- _PROBLEM DETAILS_: Work out how many lines in the listing below include the word "ServiceName"; answer with the number alone.

◆ ◆ ◆ ◆ ◆

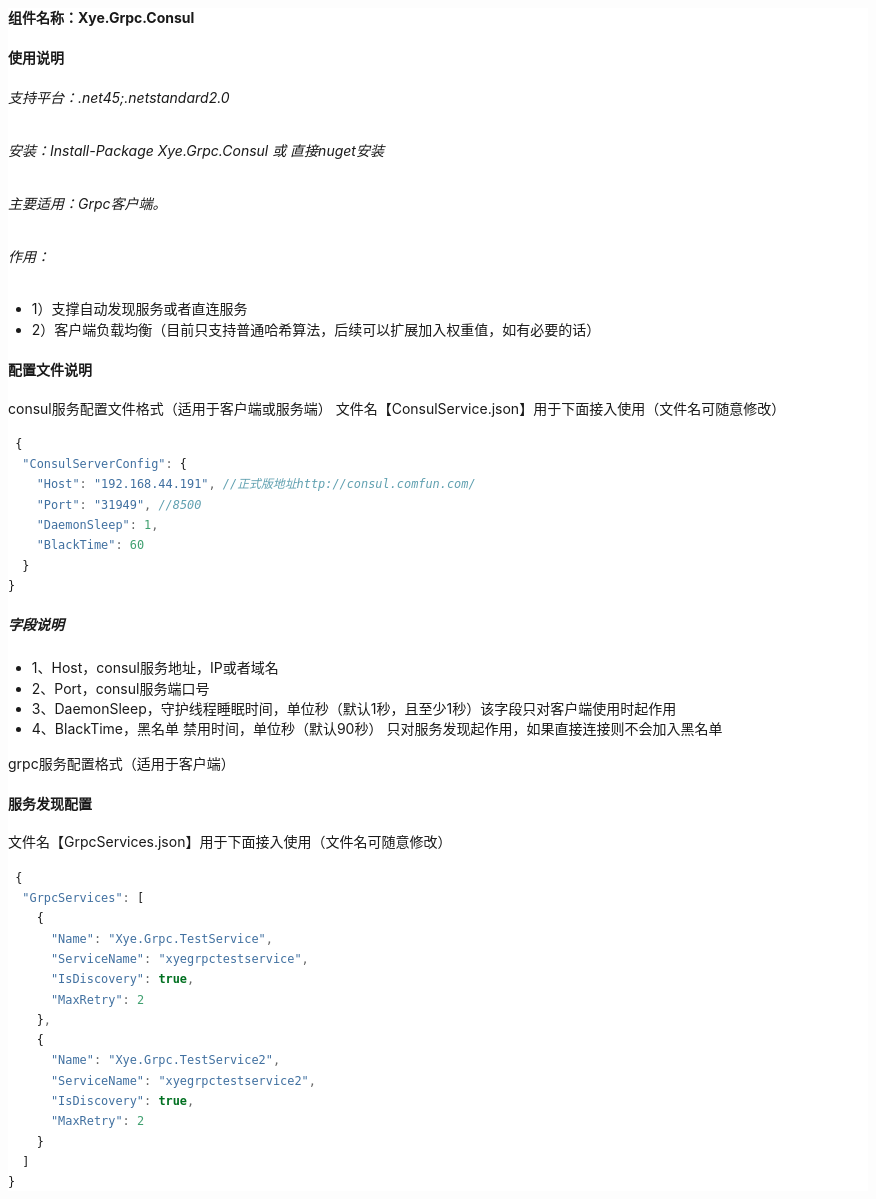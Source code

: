 
#### 组件名称：Xye.Grpc.Consul
#### 使用说明
###### 支持平台：.net45;.netstandard2.0
###### 安装：Install-Package Xye.Grpc.Consul 或 直接nuget安装
###### 主要适用：Grpc客户端。
###### 作用：
* 1）支撑自动发现服务或者直连服务
* 2）客户端负载均衡（目前只支持普通哈希算法，后续可以扩展加入权重值，如有必要的话）

#### 配置文件说明
consul服务配置文件格式（适用于客户端或服务端）
文件名【ConsulService.json】用于下面接入使用（文件名可随意修改）
```javascript
 {
  "ConsulServerConfig": {
    "Host": "192.168.44.191", //正式版地址http://consul.comfun.com/
    "Port": "31949", //8500
    "DaemonSleep": 1,
    "BlackTime": 60 
  }
}
```

##### 字段说明
* 1、Host，consul服务地址，IP或者域名
* 2、Port，consul服务端口号
* 3、DaemonSleep，守护线程睡眠时间，单位秒（默认1秒，且至少1秒）该字段只对客户端使用时起作用
* 4、BlackTime，黑名单 禁用时间，单位秒（默认90秒） 只对服务发现起作用，如果直接连接则不会加入黑名单

grpc服务配置格式（适用于客户端）
#### 服务发现配置
文件名【GrpcServices.json】用于下面接入使用（文件名可随意修改）
```javascript
 {
  "GrpcServices": [
    {
      "Name": "Xye.Grpc.TestService",
      "ServiceName": "xyegrpctestservice",
      "IsDiscovery": true,
      "MaxRetry": 2
    },
    {
      "Name": "Xye.Grpc.TestService2",
      "ServiceName": "xyegrpctestservice2",
      "IsDiscovery": true,
      "MaxRetry": 2
    }
  ]
}
```
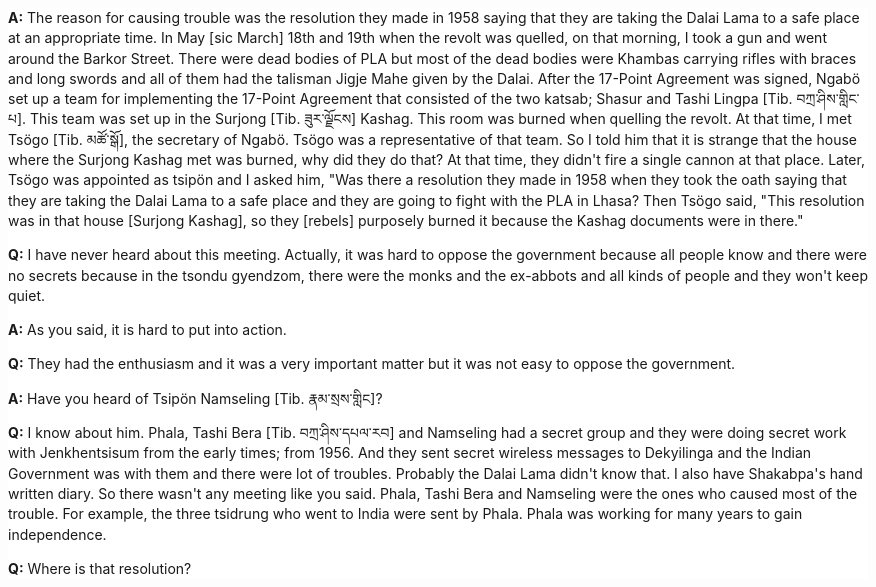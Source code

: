 **A:**  The reason for causing trouble was the resolution they made in 1958 saying that they are taking the Dalai Lama to a safe place at an appropriate time. In May [sic March] 18th and 19th when the revolt was quelled, on that morning, I took a gun and went around the <span class="tooltip" data-text="[tib. བར་སྐོར] The inner circumambulation road that goes around the Tsuglagang (Jokhang) Temple in Lhasa. This circular road was a main market area.">Barkor</span> Street. There were dead bodies of <span class="tooltip" data-text="[tib. བཅིངས་འགྲོལ་དམག་མི] People&#x27;s Liberation Army.">PLA</span> but most of the dead bodies were Khambas carrying rifles with braces and long swords and all of them had the talisman <span class="tooltip" data-text="[tib. འཇིགས་བྱེད] The Yamantaka text.">Jigje</span> Mahe given by the Dalai. After the 17-Point Agreement was signed, Ngabö set up a team for implementing the 17-Point Agreement that consisted of the two <span class="tooltip" data-text="[tib. བཀའ་ཚབ] An acting Kalön.">katsab</span>; Shasur and Tashi Lingpa [Tib. བཀྲ་ཤིས་གླིང་པ]. This team was set up in the Surjong [Tib. ཟུར་ལྗོངས] Kashag. This room was burned when quelling the revolt. At that time, I met Tsögo [Tib. མཚོ་སྒོ], the secretary of Ngabö. Tsögo was a representative of that team. So I told him that it is strange that the house where the Surjong Kashag met was burned, why did they do that? At that time, they didn't fire a single cannon at that place. Later, Tsögo was appointed as tsipön and I asked him, "Was there a resolution they made in 1958 when they took the oath saying that they are taking the Dalai Lama to a safe place and they are going to fight with the PLA in Lhasa? Then Tsögo said, "This resolution was in that house [Surjong Kashag], so they [rebels] purposely burned it because the Kashag documents were in there."   

**Q:**  I have never heard about this meeting. Actually, it was hard to oppose the government because all people know and there were no secrets because in the <span class="tooltip" data-text="[tib. ཚོགས་འདུ་རྒྱས་འཛོམས] The largest assembly of the traditional Tibetan government.">tsondu gyendzom</span>, there were the monks and the ex-abbots and all kinds of people and they won't keep quiet.   

**A:**  As you said, it is hard to put into action.   

**Q:**  They had the enthusiasm and it was a very important matter but it was not easy to oppose the government.   

**A:**  Have you heard of Tsipön <span class="tooltip" data-text="[tib. རྣམ་གསལ་གླིང] The family name of a well-known aristocratic lay official.">Namseling</span> [Tib. རྣམ་སྲས་གླིང]?   

**Q:**  I know about him. Phala, Tashi Bera [Tib. བཀྲ་ཤིས་དཔལ་རབ] and <span class="tooltip" data-text="[tib. རྣམ་གསལ་གླིང] The family name of a well-known aristocratic lay official.">Namseling</span> had a secret group and they were doing secret work with <span class="tooltip" data-text="[tib. གཅེན་མཁན་རྩིས་གསུམ] Abbr.: The titles of the three heads of the major anti-Chinese émigré group in India during the 1954-59 period: &quot;Jen&quot; refers to the &quot;older brother&quot; (the older brother of the Dalai Lama, Gyalo Thondup), &quot;khen&quot; refers to the monk official of the khenjung rank (Lobsang Gyentsen), and &quot;tsi&quot; refers to the lay official of the tsipön rank (Shakabpa). &quot;Sum&quot; means the three (of them).">Jenkhentsisum</span> from the early times; from 1956. And they sent secret wireless messages to <span class="tooltip" data-text="[tib. བདེ་སྐྱིད་གླིང་ག] The name of the British Indian government&#x27;s Bureau Office in Lhasa. After Indian independence, the Indian government continued to operate the office using the same name until 1954 when it became an Indian government consulate.">Dekyilinga</span> and the Indian Government was with them and there were lot of troubles. Probably the Dalai Lama didn't know that. I also have <span class="tooltip" data-text="[tib. ཞྭ་སྒབ་པ] The name of the family of an important lay official during the 1940s and 1950s.">Shakabpa</span>'s hand written diary. So there wasn't any meeting like you said. Phala, Tashi Bera and Namseling were the ones who caused most of the trouble. For example, the three <span class="tooltip" data-text="[tib. རྩེ་དྲུང] A monk official in the Tibetan government.">tsidrung</span> who went to India were sent by Phala. Phala was working for many years to gain independence.   

**Q:**  Where is that resolution?   
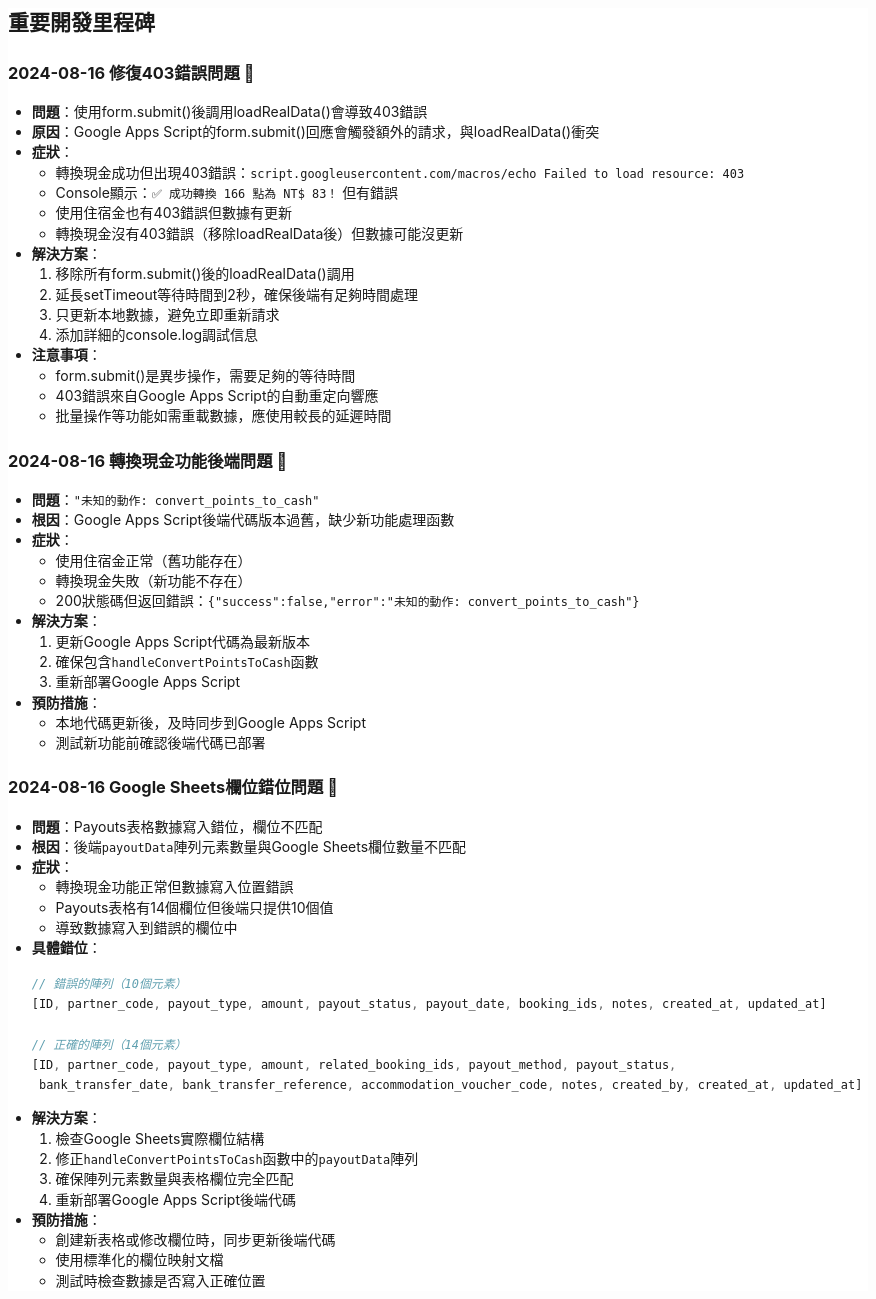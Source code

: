 ## 重要開發里程碑

### 2024-08-16 修復403錯誤問題 🔧
- **問題**：使用form.submit()後調用loadRealData()會導致403錯誤
- **原因**：Google Apps Script的form.submit()回應會觸發額外的請求，與loadRealData()衝突
- **症狀**：
  - 轉換現金成功但出現403錯誤：`script.googleusercontent.com/macros/echo Failed to load resource: 403`
  - Console顯示：`✅ 成功轉換 166 點為 NT$ 83！` 但有錯誤
  - 使用住宿金也有403錯誤但數據有更新
  - 轉換現金沒有403錯誤（移除loadRealData後）但數據可能沒更新
- **解決方案**：
  1. 移除所有form.submit()後的loadRealData()調用
  2. 延長setTimeout等待時間到2秒，確保後端有足夠時間處理
  3. 只更新本地數據，避免立即重新請求
  4. 添加詳細的console.log調試信息
- **注意事項**：
  - form.submit()是異步操作，需要足夠的等待時間
  - 403錯誤來自Google Apps Script的自動重定向響應
  - 批量操作等功能如需重載數據，應使用較長的延遲時間

### 2024-08-16 轉換現金功能後端問題 🚨
- **問題**：`"未知的動作: convert_points_to_cash"`
- **根因**：Google Apps Script後端代碼版本過舊，缺少新功能處理函數
- **症狀**：
  - 使用住宿金正常（舊功能存在）
  - 轉換現金失敗（新功能不存在）
  - 200狀態碼但返回錯誤：`{"success":false,"error":"未知的動作: convert_points_to_cash"}`
- **解決方案**：
  1. 更新Google Apps Script代碼為最新版本
  2. 確保包含`handleConvertPointsToCash`函數
  3. 重新部署Google Apps Script
- **預防措施**：
  - 本地代碼更新後，及時同步到Google Apps Script
  - 測試新功能前確認後端代碼已部署

### 2024-08-16 Google Sheets欄位錯位問題 🔧
- **問題**：Payouts表格數據寫入錯位，欄位不匹配
- **根因**：後端`payoutData`陣列元素數量與Google Sheets欄位數量不匹配
- **症狀**：
  - 轉換現金功能正常但數據寫入位置錯誤
  - Payouts表格有14個欄位但後端只提供10個值
  - 導致數據寫入到錯誤的欄位中
- **具體錯位**：
  ```javascript
  // 錯誤的陣列（10個元素）
  [ID, partner_code, payout_type, amount, payout_status, payout_date, booking_ids, notes, created_at, updated_at]
  
  // 正確的陣列（14個元素）
  [ID, partner_code, payout_type, amount, related_booking_ids, payout_method, payout_status, 
   bank_transfer_date, bank_transfer_reference, accommodation_voucher_code, notes, created_by, created_at, updated_at]
  ```
- **解決方案**：
  1. 檢查Google Sheets實際欄位結構
  2. 修正`handleConvertPointsToCash`函數中的`payoutData`陣列
  3. 確保陣列元素數量與表格欄位完全匹配
  4. 重新部署Google Apps Script後端代碼
- **預防措施**：
  - 創建新表格或修改欄位時，同步更新後端代碼
  - 使用標準化的欄位映射文檔
  - 測試時檢查數據是否寫入正確位置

◆ ◆ ◆ ◆ ◆

- _EXERCISE RESPONSE_: 2